Pertarungan Narasi Papua di Media Digital Pemilu 2019 dan 2024
Jakarta, 8 Agustus 2025 – Riset disertasi doktoral yang dipresentasikan oleh Kennorton Hutasoit dalam Sidang Terbuka Promosi Doktor di Universitas Padjadjaran mengungkap bahwa media digital, khususnya Twitter/X, telah menjadi arena utama pertarungan wacana politik mengenai Papua dalam dua pemilu terakhir. Studi ini secara komprehensif mengintegrasikan analisis media online, media sosial, dan wawancara elite untuk memetakan dinamika narasi antara kubu pro-NKRI dan Papua Merdeka.

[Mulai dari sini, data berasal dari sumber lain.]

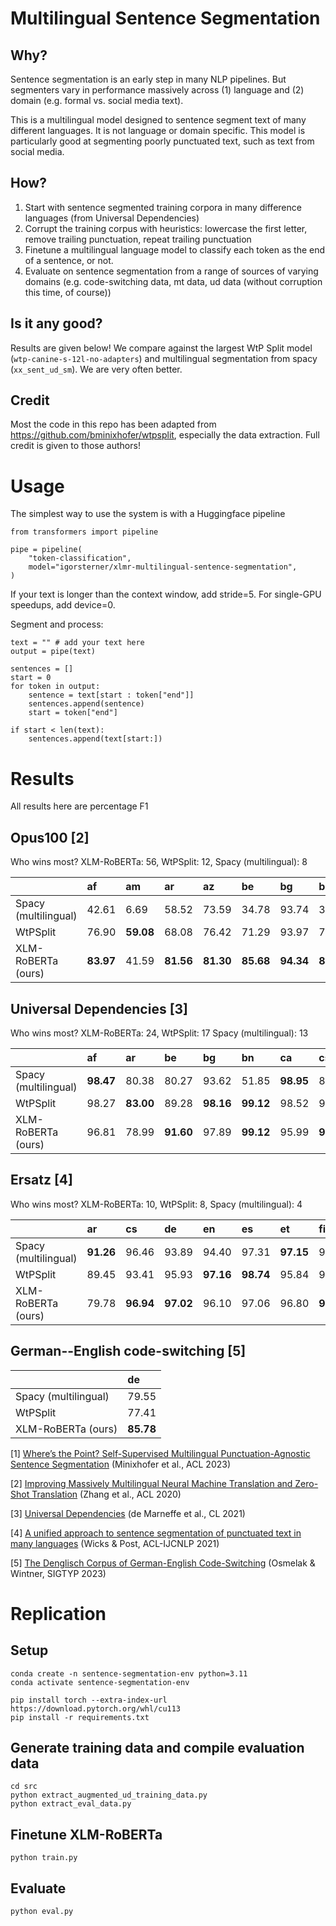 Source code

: # Multilingual Sentence Segmentation

## Why?

Sentence segmentation is an early step in many NLP pipelines. But segmenters vary in performance massively across (1) language and (2) domain (e.g. formal vs. social media text). 

This is a multilingual model designed to sentence segment text of many different languages. It is not language or domain specific. This model is particularly good at segmenting poorly punctuated text, such as text from social media.

## How?

1. Start with sentence segmented training corpora in many difference languages (from Universal Dependencies)
2. Corrupt the training corpus with heuristics: lowercase the first letter, remove trailing punctuation, repeat trailing punctuation
3. Finetune a multilingual language model to classify each token as the end of a sentence, or not.
4. Evaluate on sentence segmentation from a range of sources of varying domains (e.g. code-switching data, mt data, ud data (without corruption this time, of course))

## Is it any good?

Results are given below! We compare against the largest WtP Split model (`wtp-canine-s-12l-no-adapters`) and multilingual segmentation from spacy (`xx_sent_ud_sm`). We are very often better.

## Credit

Most the code in this repo has been adapted from https://github.com/bminixhofer/wtpsplit, especially the data extraction. Full credit is given to those authors!

# Usage

The simplest way to use the system is with a Huggingface pipeline

```
from transformers import pipeline

pipe = pipeline(
    "token-classification",
    model="igorsterner/xlmr-multilingual-sentence-segmentation",
) 
```

If your text is longer than the context window, add stride=5. For single-GPU speedups, add device=0.

Segment and process:

```
text = "" # add your text here
output = pipe(text)

sentences = []
start = 0
for token in output:
    sentence = text[start : token["end"]]
    sentences.append(sentence)
    start = token["end"]

if start < len(text):
    sentences.append(text[start:])
```

# Results

All results here are percentage F1

## Opus100 [2]

Who wins most? XLM-RoBERTa: 56, WtPSplit: 12, Spacy (multilingual): 8


|                      | af        | am        | ar        | az        | be        | bg        | bn        | ca        | cs        | cy        | da        | de        | el        | en        | eo        | es        | et        | eu        | fa        | fi        | fr        | fy        | ga        | gd        | gl        | gu        | ha        | he        | hi        | hu        | hy        | id        | is        | it        | ja        | ka        | kk        | km        | kn        | ko        | ku        | ky        | lt        | lv        | mg        | mk        | ml        | mn        | mr        | ms        | my        | ne        | nl        | pa        | pl        | ps        | pt        | ro        | ru        | si        | sk        | sl        | sq        | sr        | sv        | ta        | te        | th        | tr        | uk        | ur        | uz        | vi        | xh        | yi        | zh        |
|:---------------------|:----------|:----------|:----------|:----------|:----------|:----------|:----------|:----------|:----------|:----------|:----------|:----------|:----------|:----------|:----------|:----------|:----------|:----------|:----------|:----------|:----------|:----------|:----------|:----------|:----------|:----------|:----------|:----------|:----------|:----------|:----------|:----------|:----------|:----------|:----------|:----------|:----------|:----------|:----------|:----------|:----------|:----------|:----------|:----------|:----------|:----------|:----------|:----------|:----------|:----------|:----------|:----------|:----------|:----------|:----------|:----------|:----------|:----------|:----------|:----------|:----------|:----------|:----------|:----------|:----------|:----------|:----------|:----------|:----------|:----------|:----------|:----------|:----------|:----------|:----------|:----------|
| Spacy (multilingual) | 42.61     | 6.69      | 58.52     | 73.59     | 34.78     | 93.74     | 38.04     | 88.76     | 87.70     | 26.30     | 90.52     | 74.15     | 89.75     | 89.25     | 88.77     | 90.95     | 87.26     | 81.20     | 55.40     | 93.28     | 85.77     | 21.49     | 60.61     | 36.83     | 88.77     | 5.59      | **89.39** | **92.21** | 53.33     | 93.26     | 24.14     | 90.13     | **95.38** | 86.32     | 0.20      | 38.24     | 42.39     | 0.10      | 9.66      | 51.79     | 27.64     | 21.77     | 76.91     | 77.02     | 83.60     | **93.74** | 39.09     | 33.23     | 86.56     | 87.39     | 0.10      | 6.59      | **93.65** | 5.26      | 92.42     | 2.41      | 92.07     | 91.63     | 75.95     | 75.91     | 92.13     | 93.00     | **92.96** | **95.01** | 93.52     | 36.97     | 64.59     | 21.64     | **94.05** | 89.68     | 29.17     | 64.99     | 90.59     | 64.89     | 4.14      | 0.09      |
| WtPSplit             | 76.90     | **59.08** | 68.08     | 76.42     | 71.29     | 93.97     | 79.76     | 89.79     | 89.36     | 73.21     | 90.02     | 80.74     | 92.80     | 91.91     | 92.24     | 92.11     | 84.47     | 87.24     | 59.97     | 91.96     | 88.53     | 65.84     | 79.49     | 83.33     | 90.31     | **70.51** | 82.43     | 90.58     | 66.70     | 93.00     | 87.14     | 89.80     | 94.77     | 87.43     | **41.79** | **91.26** | 73.25     | **69.54** | 68.98     | 56.21     | **79.12** | 83.94     | 81.33     | 82.70     | **89.33** | 92.87     | 80.81     | 73.26     | 89.20     | 88.51     | **65.54** | **71.33** | 92.63     | 64.11     | 92.72     | **62.84** | 91.05     | 90.91     | 84.23     | 80.32     | 92.30     | 92.19     | 90.32     | 94.76     | 92.08     | 63.48     | 76.49     | 68.88     | 93.30     | 89.60     | 52.59     | **77.79** | 91.29     | 80.28     | **75.70** | 71.64     |
| XLM-RoBERTa (ours)   | **83.97** | 41.59     | **81.56** | **81.30** | **85.68** | **94.34** | **84.10** | **91.80** | **91.23** | **78.72** | **92.64** | **86.73** | **93.87** | **94.50** | **94.57** | **93.18** | **90.19** | **90.28** | **74.79** | **94.06** | **90.46** | **81.76** | **84.33** | **85.62** | **92.55** | 67.26     | 86.61     | 91.22     | **72.69** | **94.53** | **89.83** | **92.24** | 93.78     | **89.27** | 41.43     | 78.39     | **89.15** | 36.60     | **70.51** | **82.77** | 58.14     | **89.41** | **89.99** | **88.25** | 86.82     | 92.81     | **86.14** | **94.73** | **93.25** | **92.44** | 49.39     | 66.02     | 93.60     | **69.22** | **93.51** | 61.86     | **92.84** | **93.19** | **89.47** | **86.24** | **92.95** | **93.46** | 91.79     | 94.16     | **93.93** | **72.74** | **81.77** | **74.49** | 93.17     | **92.15** | **62.92** | 75.65     | **93.41** | **84.89** | 56.85     | **77.07** |


## Universal Dependencies [3]

Who wins most? XLM-RoBERTa: 24, WtPSplit: 17 Spacy (multilingual): 13


|                      | af        | ar        | be        | bg        | bn        | ca        | cs        | cy        | da        | de        | el        | en        | es        | et        | eu        | fa        | fi        | fr        | ga        | gd        | gl        | he        | hi        | hu        | hy        | id        | is        | it        | ja        | jv        | kk        | ko        | la        | lt        | lv        | mr        | nl        | pl        | pt        | ro        | ru        | sk        | sl        | sq         | sr        | sv        | ta        | th        | tr        | uk        | ur        | vi        | zh        |
|:---------------------|:----------|:----------|:----------|:----------|:----------|:----------|:----------|:----------|:----------|:----------|:----------|:----------|:----------|:----------|:----------|:----------|:----------|:----------|:----------|:----------|:----------|:----------|:----------|:----------|:----------|:----------|:----------|:----------|:----------|:----------|:----------|:----------|:----------|:----------|:----------|:----------|:----------|:----------|:----------|:----------|:----------|:----------|:----------|:-----------|:----------|:----------|:----------|:----------|:----------|:----------|:----------|:----------|:----------|
| Spacy (multilingual) | **98.47** | 80.38     | 80.27     | 93.62     | 51.85     | **98.95** | 89.68     | 98.89     | 94.96     | 88.02     | 94.16     | 92.20     | **98.70** | 93.77     | 95.79     | **99.83** | 92.88     | 96.33     | **96.67** | 63.04     | 92.37     | 94.37     | 0.32      | **98.45** | 11.39     | 98.01     | **95.41** | 92.49     | 0.37      | 98.03     | 96.21     | **99.80** | 0.09      | 93.86     | **98.52** | 92.13     | 92.86     | 97.02     | 94.91     | **98.05** | 84.31     | 90.26     | **98.23** | **100.00** | 97.84     | 94.91     | 66.67     | 1.95      | **97.63** | 94.16     | 0.37      | 96.40     | 0.40      |
| WtPSplit             | 98.27     | **83.00** | 89.28     | **98.16** | **99.12** | 98.52     | 92.98     | **99.26** | 94.56     | 96.13     | **96.94** | 94.73     | 97.60     | 94.09     | 97.24     | 97.29     | 94.69     | **96.71** | 86.60     | 72.17     | **98.87** | 95.79     | 96.78     | 96.08     | **96.80** | **98.41** | 86.39     | 95.45     | **95.84** | **98.18** | 96.28     | 99.11     | 91.43     | **97.67** | 96.42     | 91.84     | 93.61     | 95.92     | **96.13** | 81.50     | 86.28     | 95.57     | 96.85     | 99.17      | **98.45** | **95.86** | **97.54** | 70.26     | 96.00     | 92.08     | 93.79     | 92.97     | **97.25** |
| XLM-RoBERTa (ours)   | 96.81     | 78.99     | **91.60** | 97.89     | **99.12** | 95.99     | **96.05** | 97.17     | **96.62** | **96.29** | 94.33     | **94.76** | 95.73     | **96.20** | **97.37** | 97.49     | **96.34** | 95.70     | 89.78     | **84.20** | 95.72     | **95.95** | **97.51** | 96.24     | 95.62     | 97.22     | 92.93     | **96.88** | 94.23     | 96.29     | **98.40** | 97.46     | **96.35** | 95.82     | 96.91     | **95.92** | **96.27** | **97.24** | 95.83     | 94.63     | **91.59** | **95.88** | 96.43     | 98.36      | 96.83     | 94.95     | 95.93     | **89.26** | 96.52     | **94.59** | **96.20** | **97.31** | 95.12     |

## Ersatz [4]

Who wins most? XLM-RoBERTa: 10, WtPSplit: 8, Spacy (multilingual): 4


|                      | ar        | cs        | de        | en        | es        | et        | fi        | fr        | gu        | hi        | ja        | kk        | km        | lt        | lv        | pl        | ps        | ro        | ru        | ta        | tr        | zh        |
|:---------------------|:----------|:----------|:----------|:----------|:----------|:----------|:----------|:----------|:----------|:----------|:----------|:----------|:----------|:----------|:----------|:----------|:----------|:----------|:----------|:----------|:----------|:----------|
| Spacy (multilingual) | **91.26** | 96.46     | 93.89     | 94.40     | 97.31     | **97.15** | 94.99     | 96.43     | 4.44      | 18.41     | 0.18      | 97.11     | 0.08      | 93.53     | **98.73** | 93.69     | **94.44** | 94.87     | 93.45     | 68.65     | 95.39     | 0.10      |
| WtPSplit             | 89.45     | 93.41     | 95.93     | **97.16** | **98.74** | 95.84     | 97.10     | **97.61** | 90.62     | 94.87     | **82.14** | 95.94     | **82.89** | **96.74** | 97.22     | 95.16     | 86.99     | **97.55** | **97.82** | 94.76     | 93.53     | 89.02     |
| XLM-RoBERTa (ours)   | 79.78     | **96.94** | **97.02** | 96.10     | 97.06     | 96.80     | **97.67** | 96.33     | **93.73** | **95.34** | 77.54     | **97.28** | 78.94     | 96.13     | 96.45     | **96.71** | 92.33     | 96.24     | 97.15     | **95.94** | **95.76** | **90.11** |

## German--English code-switching [5]

|                      | de        |
|:---------------------|:----------|
| Spacy (multilingual) | 79.55     |
| WtPSplit             | 77.41     |
| XLM-RoBERTa (ours)   | **85.78** |

[1] [Where’s the Point? Self-Supervised Multilingual Punctuation-Agnostic Sentence Segmentation](https://aclanthology.org/2023.acl-long.398) (Minixhofer et al., ACL 2023)

[2] [Improving Massively Multilingual Neural Machine Translation and Zero-Shot Translation](https://aclanthology.org/2020.acl-main.148) (Zhang et al., ACL 2020)

[3] [Universal Dependencies](https://aclanthology.org/2021.cl-2.11) (de Marneffe et al., CL 2021)

[4] [A unified approach to sentence segmentation of punctuated text in many languages](https://aclanthology.org/2021.acl-long.309) (Wicks & Post, ACL-IJCNLP 2021)

[5] [The Denglisch Corpus of German-English Code-Switching](https://aclanthology.org/2023.sigtyp-1.5) (Osmelak & Wintner, SIGTYP 2023)


# Replication

## Setup

```
conda create -n sentence-segmentation-env python=3.11
conda activate sentence-segmentation-env

pip install torch --extra-index-url https://download.pytorch.org/whl/cu113
pip install -r requirements.txt
```

## Generate training data and compile evaluation data

```
cd src
python extract_augmented_ud_training_data.py
python extract_eval_data.py
```

## Finetune XLM-RoBERTa

```
python train.py
```

## Evaluate

```
python eval.py
```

Sidang selama 2 jam ini berlangsung di ruang sidang terbuka promosi doktor Ilmu Komunikasi, Unpad, Jatinangir, Sumedang, Jawa Barat pada Rabu 6 Agustus 2025. Sidang Promosi Doktor Kennorton Hutasoit ini diketuai Dr. Dadang Sugiana. Ketua Promotor Prof. Dr. Suwandi Sumartias, anggota Promotor Prof. Dr. Dadang Rahmat Hidayat (Dekan Fikom Unpad), representasi guru besar Prof. Dr. Eni Maryani, dan oponen ahli yang terdiri atas Prof. Dr. Atwar Bajari, Dr. Evie Ariadne Shinta Dewi, dan Dr. Agus Rahmat mencecar promovendus yang sehari-hari jurnalis media televisi ini dengan berbagai pertanyaan. Pertanyaan-pertanyaan tajam mulai dari paradigma, teori, metodologi, hasil, dan kesimpulan dapat dijawab promovendus dengan baik.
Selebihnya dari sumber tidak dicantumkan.